School of Biological Sciences, Indian Association for the Cultivation of Science, Kolkata 700 032, India.
Dalton Trans. 2022 Dec 20;52(1):97-108. doi: 10.1039/d2dt03289a.
We implemented both neural network and decision tree-based machine learning tools to analyse the anion-responsive behaviours of two heteroleptic Ru(II) complexes based on two tridentate ligands, 2,6-bis(benzimidazole-2-yl)pyridine (Hpbbzim) and substituted terpyridine ligands, tpy-Ar with Ar = 2-naphthyl and 9-anthryl groups. The secondary coordination sphere of the complexes is decorated with two imidazole NH moieties, benefitting from the anion sensing characteristics of the complexes previously reported by us. Considerable change in their absorption, emission as well as electrochemical and spectroelectrochemical responses occur in the presence of selected anions. Restoration of their initial states is made possible by acid and the process is reversible. We utilized their spectral, electrochemical and spectroelectrochemical responses upon the influence of anions and acid to mimic the operations of YES-NOT and set-reset flip-flop logic gates. We also implemented machine learning tools such as artificial neural networks (ANNs), adaptive neuro-fuzzy inference system (ANFIS) and decision tree (DT) regression to analyse and forecast the experimental data and can thus reduce the time and expenditure associated with the execution of comprehensive sensing experiments. The outcomes of the ANN, ANFIS and DT methods were also tallied with the experimental results. Among the three models, the outcomes derived from DT regression analysis turned out to be excellent with almost zero error.

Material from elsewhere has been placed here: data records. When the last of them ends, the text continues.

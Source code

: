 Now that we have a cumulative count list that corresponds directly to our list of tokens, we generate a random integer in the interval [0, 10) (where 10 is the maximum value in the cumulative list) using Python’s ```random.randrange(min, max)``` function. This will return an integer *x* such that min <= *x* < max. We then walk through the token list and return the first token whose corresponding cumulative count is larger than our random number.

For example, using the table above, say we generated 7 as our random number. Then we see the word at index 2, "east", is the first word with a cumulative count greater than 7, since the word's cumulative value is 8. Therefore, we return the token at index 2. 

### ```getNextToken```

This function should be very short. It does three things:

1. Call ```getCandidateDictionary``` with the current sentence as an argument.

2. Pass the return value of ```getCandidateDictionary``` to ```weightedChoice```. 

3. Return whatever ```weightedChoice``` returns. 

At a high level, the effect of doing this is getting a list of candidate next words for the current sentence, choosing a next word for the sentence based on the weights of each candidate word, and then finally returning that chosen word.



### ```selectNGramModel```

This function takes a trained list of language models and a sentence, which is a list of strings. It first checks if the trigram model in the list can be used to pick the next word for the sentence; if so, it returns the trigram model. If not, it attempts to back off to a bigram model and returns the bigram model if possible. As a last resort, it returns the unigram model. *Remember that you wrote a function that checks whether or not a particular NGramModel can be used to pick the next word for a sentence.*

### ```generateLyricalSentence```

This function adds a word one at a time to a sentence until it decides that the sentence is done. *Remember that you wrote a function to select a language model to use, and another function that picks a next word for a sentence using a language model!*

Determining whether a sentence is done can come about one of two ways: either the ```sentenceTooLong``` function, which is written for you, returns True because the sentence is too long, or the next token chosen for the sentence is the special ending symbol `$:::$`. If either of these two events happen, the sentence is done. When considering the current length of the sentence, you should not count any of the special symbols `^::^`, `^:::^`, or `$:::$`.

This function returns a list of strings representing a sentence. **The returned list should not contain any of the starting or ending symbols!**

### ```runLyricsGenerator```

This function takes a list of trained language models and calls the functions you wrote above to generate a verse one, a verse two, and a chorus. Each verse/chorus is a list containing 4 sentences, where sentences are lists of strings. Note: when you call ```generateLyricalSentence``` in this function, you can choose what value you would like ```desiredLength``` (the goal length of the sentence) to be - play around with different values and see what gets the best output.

Thus, the applied machine learning based tools could be regarded as a prospective anion-responsive data model for the studied complexes.

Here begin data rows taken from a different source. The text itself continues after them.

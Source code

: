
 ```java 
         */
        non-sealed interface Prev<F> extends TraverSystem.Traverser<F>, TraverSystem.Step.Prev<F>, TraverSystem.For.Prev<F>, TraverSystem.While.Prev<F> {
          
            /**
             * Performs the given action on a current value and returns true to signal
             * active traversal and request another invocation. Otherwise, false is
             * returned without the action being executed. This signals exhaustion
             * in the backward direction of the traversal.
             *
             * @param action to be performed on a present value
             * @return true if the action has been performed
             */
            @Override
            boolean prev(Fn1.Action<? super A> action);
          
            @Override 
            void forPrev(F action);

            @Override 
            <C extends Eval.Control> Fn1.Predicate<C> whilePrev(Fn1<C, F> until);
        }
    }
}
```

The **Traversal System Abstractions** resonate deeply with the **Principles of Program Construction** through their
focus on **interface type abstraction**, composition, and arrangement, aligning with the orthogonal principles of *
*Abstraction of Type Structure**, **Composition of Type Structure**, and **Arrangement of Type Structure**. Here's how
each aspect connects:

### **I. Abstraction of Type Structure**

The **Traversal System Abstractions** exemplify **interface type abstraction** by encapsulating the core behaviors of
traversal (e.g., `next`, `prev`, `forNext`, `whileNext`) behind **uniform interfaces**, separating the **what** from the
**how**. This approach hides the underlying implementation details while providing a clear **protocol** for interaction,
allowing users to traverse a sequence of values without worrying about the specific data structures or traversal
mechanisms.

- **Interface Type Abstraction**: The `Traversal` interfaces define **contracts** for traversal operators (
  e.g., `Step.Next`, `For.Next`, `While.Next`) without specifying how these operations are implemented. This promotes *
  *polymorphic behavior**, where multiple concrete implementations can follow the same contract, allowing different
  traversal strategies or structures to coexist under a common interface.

我们实现了基于神经网络和决策树的机器学习工具,以分析两种基于两个三齿配体的异双核 Ru(II)配合物的阴离子响应行为,这两个三齿配体是 2,6-双(苯并咪唑-2-基)吡啶(Hpbbzim)和取代的三联吡啶配体 tpy-Ar,其中 Ar 为 2-萘基和 9-蒽基。配合物的次级配位球上装饰有两个咪唑 NH 部分,这得益于我们之前报道的配合物的阴离子传感特性。在选定的阴离子存在下,它们的吸收、发射以及电化学和光谱电化学响应会发生相当大的变化。通过酸可以恢复它们的初始状态,并且该过程是可逆的。我们利用它们在阴离子和酸影响下的光谱、电化学和光谱电化学响应来模拟 YES-NOT 和置位-复位触发器逻辑门的操作。我们还实施了机器学习工具,如人工神经网络(ANNs)、自适应神经模糊推理系统(ANFIS)和决策树(DT)回归,以分析和预测实验数据,从而减少执行全面传感实验相关的时间和支出。ANN、ANFIS 和 DT 方法的结果也与实验结果进行了对比。在这三种模型中,来自 DT 回归分析的结果表现出色,几乎没有误差。因此,所应用的基于机器学习的工具可以被视为研究配合物的有前途的阴离子响应数据模型。